Don’t take your medicine off without speaking to your doctor.

Find out about medications for pregnant women.

Infections and vaccinations

Certain diseases, such as rubella (German measles), can harm your baby if you contract them in the course of pregnancy.

A majority of people in the UK have been protected from rubella thanks to the widespread use of MMR, which is the measles, mumps as well as rubella (MMR) vaccination.

If you’re not sure if you’ve had two doses of MMR vaccination or are not sure if you’ve had it, consult your GP’s office to verify the history of your vaccination.

If you’ve missed all doses or have no record of it then you can receive the vaccines in your GP’s office.

It is advised to stay clear of becoming pregnant for a month following the MMR vaccination This means that you’ll require a method that is reliable for contraception.

Consult a physician in the event of a long-term illness

If you suffer from a chronic medical condition, such as diabetes or epilepsy this could impact the choices you make regarding your pregnancy, such as the location you would like to have your baby.

When you first become pregnant, discuss with your doctor or GP regarding becoming pregnant.

If you’re taking medicine to treat an illness, don’t stop the medication without consulting your doctor.
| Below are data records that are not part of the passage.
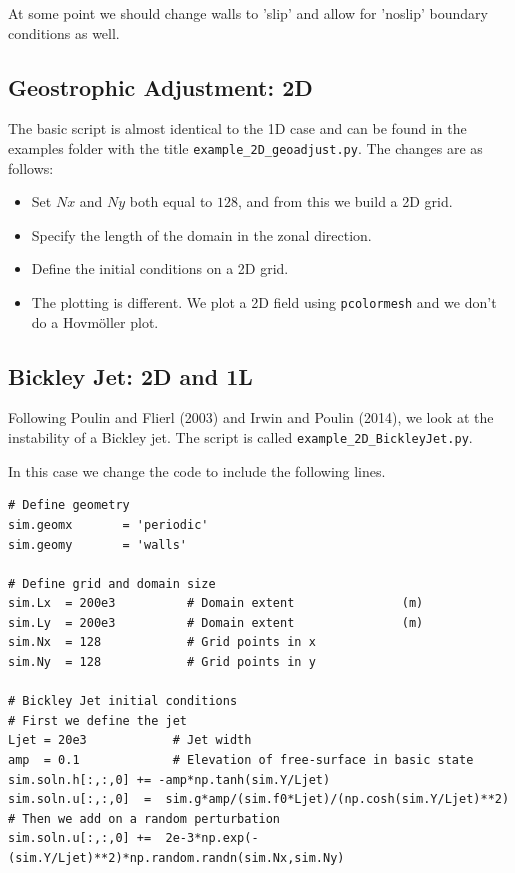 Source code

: \documentclass[11pt]{article}
\begin{document}
At some point we should change walls to 'slip' and allow for 'noslip' boundary conditions as well.

\subsection*{Geostrophic Adjustment: 2D}

The basic script is almost identical to the 1D case and can be found in the examples folder with the title {\tt example\_2D\_geoadjust.py}.  The changes are as follows:
\begin{itemize}
\item Set $Nx$ and $Ny$ both equal to $128$, and from this we build a 2D grid.   
\item Specify the length of the domain in the zonal direction.
\item Define the initial conditions on a 2D grid.
\item The plotting is different.  We plot a 2D field using {\tt pcolormesh} and we don't do a Hovm\"oller plot.
\end{itemize}

\subsection*{Bickley Jet: 2D and 1L}

Following Poulin and Flierl (2003) and Irwin and Poulin (2014), we look at the instability of a Bickley jet.  The script is called {\tt example\_2D\_BickleyJet.py}.

In this case we change the code to include the following lines.
\begin{lstlisting}
# Define geometry
sim.geomx       = 'periodic'
sim.geomy       = 'walls'

# Define grid and domain size
sim.Lx  = 200e3          # Domain extent               (m)
sim.Ly  = 200e3          # Domain extent               (m)
sim.Nx  = 128            # Grid points in x
sim.Ny  = 128            # Grid points in y

# Bickley Jet initial conditions
# First we define the jet
Ljet = 20e3            # Jet width
amp  = 0.1             # Elevation of free-surface in basic state
sim.soln.h[:,:,0] += -amp*np.tanh(sim.Y/Ljet)
sim.soln.u[:,:,0]  =  sim.g*amp/(sim.f0*Ljet)/(np.cosh(sim.Y/Ljet)**2)
# Then we add on a random perturbation
sim.soln.u[:,:,0] +=  2e-3*np.exp(-(sim.Y/Ljet)**2)*np.random.randn(sim.Nx,sim.Ny)
\end{lstlisting}

\end{document}

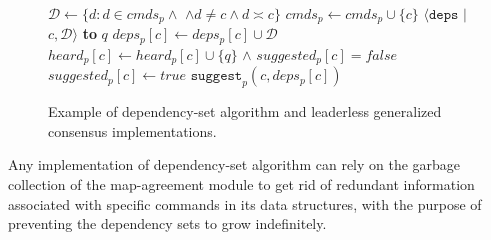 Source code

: \begin{figure*}
{{\begin{varwidth}{\dimexpr{}\fboxrule\relax}
		\begin{algorithmic}[1]
			\makeatletter
			\setcounter{ALG@line}{8}
			\makeatother
			{\scriptsize
			 \label{alg:receive-new-cmd}
			\State $\mathcal{D} \gets \{ d : d \in cmds_p \land$\label{alg:update-d}
			\Statex \hspace{2cm}$\land d\neq c \land d \asymp c \}$
			\State $cmds_p\gets cmds_p\cup\{c\}$\label{alg:update-cmds-p}
			 $\langle \texttt{deps}$ $|$ $c,\mathcal{D} \rangle$ {\bf to} $q$\label{alg:send-deps}
			\END
			\Statex
			 \label{alg:receive-deps}
			\State $deps_p[c]\gets deps_p[c]\cup \mathcal{D}$\label{alg:update-deps-p}
			\State $heard_p[c]\gets heard_p[c]\cup \{q\}$
			\END
			\Statex
			 \label{alg:receive-deps}
			\Statex \hspace{1cm}$\land$ $suggested_p[c]=false$
			\State $suggested_p[c]\gets true$
			 $\texttt{suggest}_p(c,deps_p[c])$ \label{alg:call-suggest}
			\END
			}
		\end{algorithmic}
	\end{varwidth}%
}
\label{fig:deps-set-algo2}
}
\caption{Example of dependency-set algorithm and leaderless generalized consensus implementations.}
\label{fig:deps-set-algo}
\end{figure*}



Any implementation of dependency-set algorithm can rely on the garbage collection of the map-agreement module to get rid of redundant information associated with specific commands in its data structures, with the purpose of preventing the dependency sets to grow indefinitely. 
 
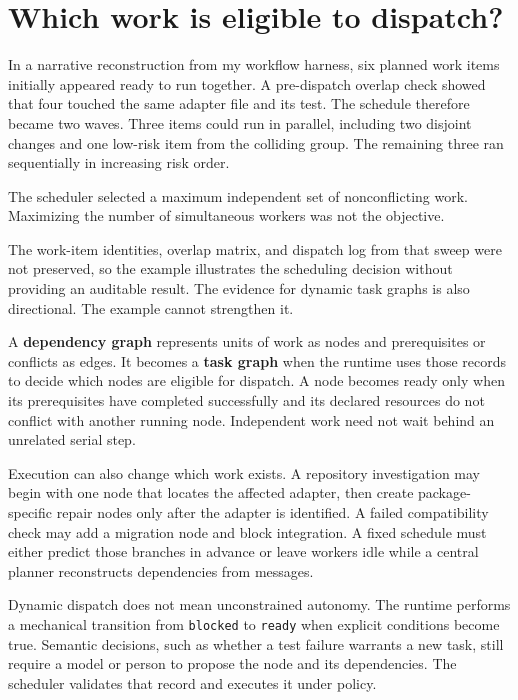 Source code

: \hypertarget{which-work-is-eligible-to-dispatch}{%
\section{Which work is eligible to dispatch?}\label{which-work-is-eligible-to-dispatch}}

In a narrative reconstruction from my workflow harness, six planned work items initially appeared ready to run together. A pre-dispatch overlap check showed that four touched the same adapter file and its test. The schedule therefore became two waves. Three items could run in parallel, including two disjoint changes and one low-risk item from the colliding group. The remaining three ran sequentially in increasing risk order.

The scheduler selected a maximum independent set of nonconflicting work. Maximizing the number of simultaneous workers was not the objective.

The work-item identities, overlap matrix, and dispatch log from that sweep were not preserved, so the example illustrates the scheduling decision without providing an auditable result. The evidence for dynamic task graphs is also directional. The example cannot strengthen it.

A \textbf{dependency graph} represents units of work as nodes and prerequisites or conflicts as edges. It becomes a \textbf{task graph} when the runtime uses those records to decide which nodes are eligible for dispatch. A node becomes ready only when its prerequisites have completed successfully and its declared resources do not conflict with another running node. Independent work need not wait behind an unrelated serial step.

Execution can also change which work exists. A repository investigation may begin with one node that locates the affected adapter, then create package-specific repair nodes only after the adapter is identified. A failed compatibility check may add a migration node and block integration. A fixed schedule must either predict those branches in advance or leave workers idle while a central planner reconstructs dependencies from messages.

Dynamic dispatch does not mean unconstrained autonomy. The runtime performs a mechanical transition from \texttt{blocked} to \texttt{ready} when explicit conditions become true. Semantic decisions, such as whether a test failure warrants a new task, still require a model or person to propose the node and its dependencies. The scheduler validates that record and executes it under policy.

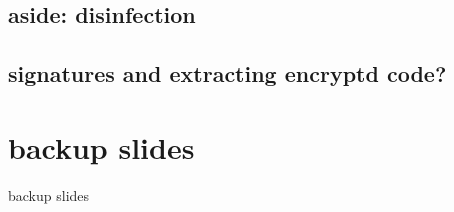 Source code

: \subsection{aside: disinfection}

\subsection{signatures and extracting encryptd code?}



\section{backup slides}
\begin{frame}{backup slides}
\end{frame}





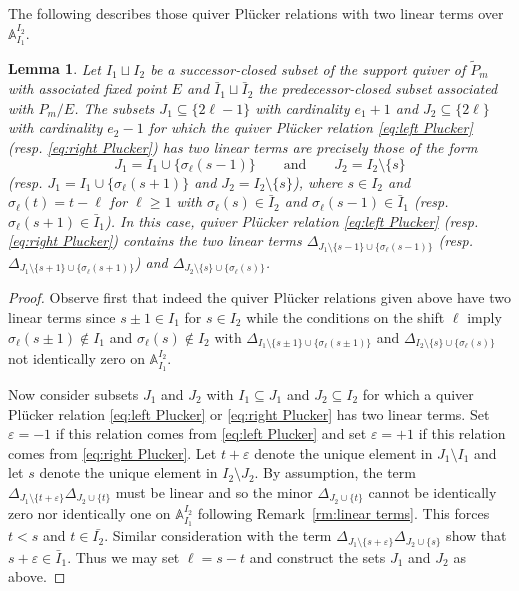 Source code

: \documentclass{amsart}
\newtheorem{lemma}[theorem]{Lemma}
\numberwithin{equation}{section}
\renewcommand{\AA}{\mathbb{A}}
\begin{document}
  The following describes those quiver Pl\"ucker relations with two linear terms over $\AA_{I_1}^{I_2}$.
  \begin{lemma}
    Let $I_1\sqcup I_2$ be a successor-closed subset of the support quiver of $\tilde P_m$ with associated fixed point $E$ and $\bar{I}_1\sqcup\bar{I}_2$ the predecessor-closed subset associated with $P_m/E$.
    The subsets $J_1\subseteq\{2\ell-1\}$ with cardinality $e_1+1$ and $J_2\subseteq\{2\ell\}$ with cardinality $e_2-1$ for which the quiver Pl\"ucker relation \eqref{eq:left Plucker} (resp. \eqref{eq:right Plucker}) has two linear terms are precisely those of the form
    \[J_1=I_1\cup\{\sigma_\ell(s-1)\} \qquad \text{and} \qquad J_2=I_2\setminus\{s\}\]
    (resp. $J_1=I_1\cup\{\sigma_\ell(s+1)\}$ and $J_2=I_2\setminus\{s\}$), where $s\in I_2$ and $\sigma_\ell(t)=t-\ell$ for $\ell\ge1$ with $\sigma_\ell(s)\in\bar{I}_2$ and $\sigma_\ell(s-1)\in\bar{I}_1$ (resp. $\sigma_\ell(s+1)\in\bar{I}_1$).
    In this case, quiver Pl\"ucker relation \eqref{eq:left Plucker} (resp. \eqref{eq:right Plucker}) contains the two linear terms $\Delta_{J_1\setminus\{s-1\}\cup\{\sigma_\ell(s-1)\}}$ (resp. $\Delta_{J_1\setminus\{s+1\}\cup\{\sigma_\ell(s+1)\}}$) and $\Delta_{J_2\setminus\{s\}\cup\{\sigma_\ell(s)\}}$.
  \end{lemma}
  \begin{proof}
    Observe first that indeed the quiver Pl\"ucker relations given above have two linear terms since $s\pm1\in I_1$ for $s\in I_2$ while the conditions on the shift $\ell$ imply $\sigma_\ell(s\pm1)\notin I_1$ and $\sigma_\ell(s)\notin I_2$ with $\Delta_{I_1\setminus\{s\pm1\}\cup\{\sigma_\ell(s\pm1)\}}$ and $\Delta_{I_2\setminus\{s\}\cup\{\sigma_\ell(s)\}}$ not identically zero on $\AA_{I_1}^{I_2}$.

    Now consider subsets $J_1$ and $J_2$ with $I_1\subseteq J_1$ and $J_2\subseteq I_2$ for which a quiver Pl\"ucker relation \eqref{eq:left Plucker} or \eqref{eq:right Plucker} has two linear terms.
    Set $\varepsilon=-1$ if this relation comes from \eqref{eq:left Plucker} and set $\varepsilon=+1$ if this relation comes from \eqref{eq:right Plucker}.
    Let $t+\varepsilon$ denote the unique element in $J_1\setminus I_1$ and let $s$ denote the unique element in $I_2\setminus J_2$.
    By assumption, the term $\Delta_{J_1\setminus\{t+\varepsilon\}} \Delta_{J_2\cup\{t\}}$ must be linear and so the minor $\Delta_{J_2\cup\{t\}}$ cannot be identically zero nor identically one on $\AA_{I_1}^{I_2}$ following Remark~\ref{rm:linear terms}.
    This forces $t<s$ and $t\in\bar{I_2}$.
    Similar consideration with the term $\Delta_{J_1\setminus\{s+\varepsilon\}} \Delta_{J_2\cup\{s\}}$ show that $s+\varepsilon\in\bar{I}_1$.
    Thus we may set $\ell=s-t$ and construct the sets $J_1$ and $J_2$ as above.
  \end{proof}
\end{document}
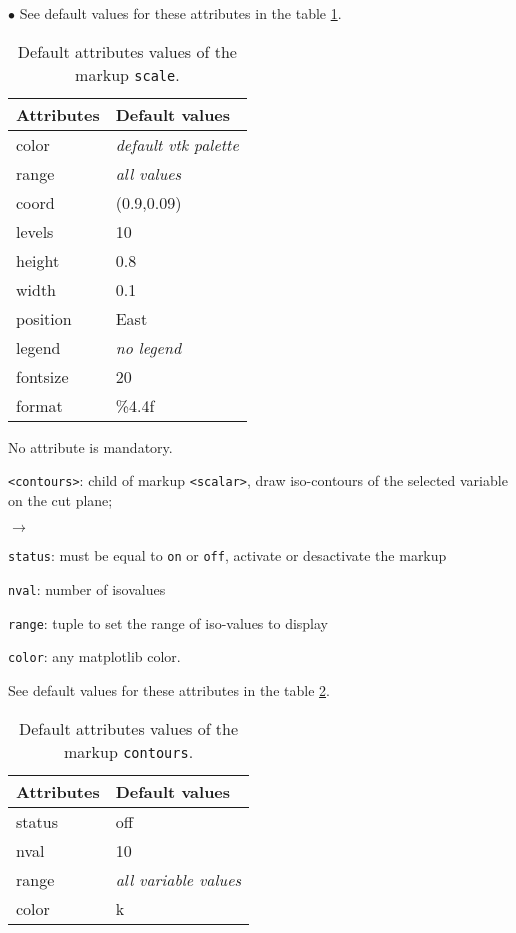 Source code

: \documentclass[a4paper,10pt,twoside]{csshortdoc}
\begin{document}
\begin{list}{$\bullet$}{}
See default values for these attributes in the table \ref{table:scale}.

\begin{table}[htbp]
\begin{center}
\begin{tabular}{|l|l|}
\hline
\textbf{Attributes} & \textbf{Default values} \\
\hline
color & \textit{default vtk palette} \\
range & \textit{all values} \\
coord & (0.9,0.09) \\
levels & 10 \\
height & 0.8 \\
width & 0.1 \\
position & East \\
legend & \textit{no legend} \\
fontsize & 20 \\
format & \%4.4f \\
\hline
\end{tabular}
\end{center}
\caption{Default attributes values of the markup \texttt{scale}.}
\label{table:scale}
\end{table}

No attribute is mandatory.

\item \texttt{<contours>}: child of markup \texttt{<scalar>}, draw iso-contours of the selected variable on the cut plane;
\begin{list}{$\rightarrow$}{}
\item \texttt{status}: must be equal to \texttt{on} or \texttt{off}, activate or desactivate the markup
\item \texttt{nval}: number of isovalues
\item \texttt{range}: tuple to set the range of iso-values to display
\item \texttt{color}: any matplotlib color.
\end{list}

See default values for these attributes in the table \ref{table:contours}.

\begin{table}[htbp]
\begin{center}
\begin{tabular}{|l|l|}
\hline
\textbf{Attributes} & \textbf{Default values} \\
\hline
status & off \\
nval & 10 \\
range & \textit{all variable values} \\
color & k \\
\hline
\end{tabular}
\end{center}
\caption{Default attributes values of the markup \texttt{contours}.}
\label{table:contours}
\end{table}


\end{list}
\end{document}
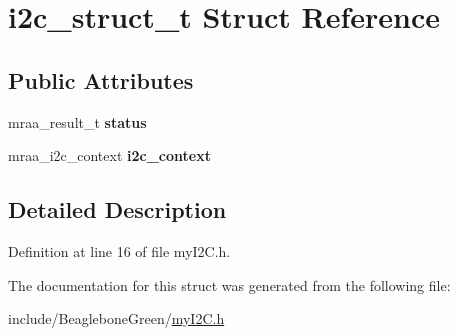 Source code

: \hypertarget{structi2c__struct__t}{}\section{i2c\+\_\+struct\+\_\+t Struct Reference}
\label{structi2c__struct__t}
\subsection*{Public Attributes}
\begin{DoxyCompactItemize}
\item 
\mbox{\label{structi2c__struct__t_a220f85831945900c2b99ae0f1a338944}} 
mraa\+\_\+result\+\_\+t {\bfseries status}
\item 
\mbox{\label{structi2c__struct__t_ac7c93248045c6c2f56438fae7cda1a75}} 
mraa\+\_\+i2c\+\_\+context {\bfseries i2c\+\_\+context}
\end{DoxyCompactItemize}


\subsection{Detailed Description}


Definition at line 16 of file my\+I2\+C.\+h.



The documentation for this struct was generated from the following file\+:\begin{DoxyCompactItemize}
\item 
include/\+Beaglebone\+Green/\hyperlink{myI2C_8h}{my\+I2\+C.\+h}\end{DoxyCompactItemize}
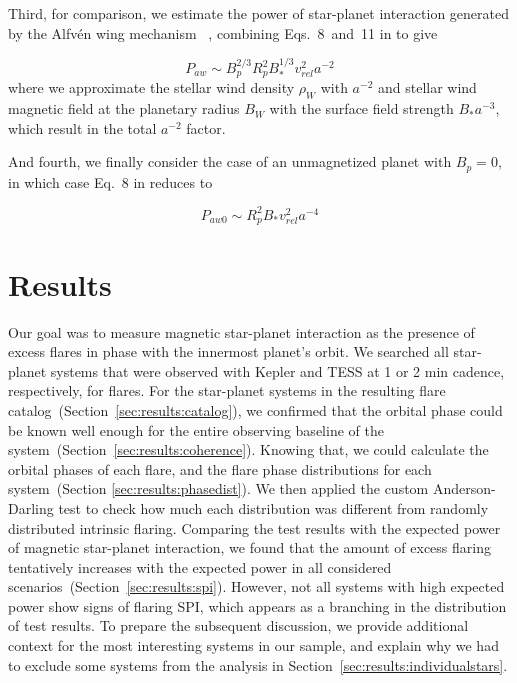 \documentclass[twocolumn]{aastex631}
\begin{document}
Third, for comparison, we estimate the power of star-planet interaction generated by the Alfv\'en wing mechanism ~\citep{saur2013magnetic,kavanagh2022radio}, combining Eqs.~8~and~11 in \citet{kavanagh2022radio} to give

\begin{equation}
    P_{aw} \sim B_p^{2/3} R_{p}^2    B_*^{1/3}  v_{rel}^2 a^{-2}  
\end{equation}
where we approximate the stellar wind density $\rho_W$ with $a^{-2}$ and stellar wind magnetic field at the planetary radius $B_W$ with the surface field strength $B_* a^{-3}$, which result in the total $a^{-2}$ factor.

And fourth, we finally consider the case of an unmagnetized planet with $B_p=0$, in which case Eq.~8 in \cite{kavanagh2022radio} reduces to

\begin{equation}
    P_{aw0} \sim R_p^2  B_*  v_{rel}^2  a^{-4}
\end{equation}


\section{Results}
\label{sec:results}

Our goal was to measure magnetic star-planet interaction as the presence of excess flares in phase with the innermost planet's orbit. We searched all star-planet systems that were observed with Kepler and TESS at 1 or 2 min cadence, respectively, for flares. For the star-planet systems in the resulting flare catalog~(Section~\ref{sec:results:catalog}), we confirmed that the orbital phase could be known well enough for the entire observing baseline of the system~(Section~\ref{sec:results:coherence}). Knowing that, we could calculate the orbital phases of each flare, and the flare phase distributions for each system~(Section \ref{sec:results:phasedist}). We then applied the custom Anderson-Darling test to check how much each distribution was different from randomly distributed intrinsic flaring. Comparing the test results with the expected power of magnetic star-planet interaction, we found that the amount of excess flaring tentatively increases with the expected power in all considered scenarios~(Section~\ref{sec:results:spi}). However, not all systems with high expected power show signs of flaring SPI, which appears as a branching in the distribution of test results. To prepare the subsequent discussion, we provide additional context for the most interesting systems in our sample, and explain why we had to exclude some systems from the analysis in Section~\ref{sec:results:individualstars}.
\end{document}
Tests for sickle cell and Thalassemia

Sickle cell disorder (SCD) and thalassemia are both blood disorders that can be inherited and mostly affect people who have ancestors from Africa and the Caribbean and The Mediterranean, India, Pakistan south as well as Southeast Asia, and the Middle East.

If you’re expecting and reside in England you can get testing for the screening of these conditions However, you don’t need to wait until you’re pregnant to take an exam.

In case you or your loved ones are worried that you could be a carrier of one of these conditions, maybe because one of your relatives is suffering from a blood disorder or is considered to be a carrier, it’s recommended to test before you start the family.

It is possible to request the test for free from the GP or an area sickle cell or Thalassemia Center.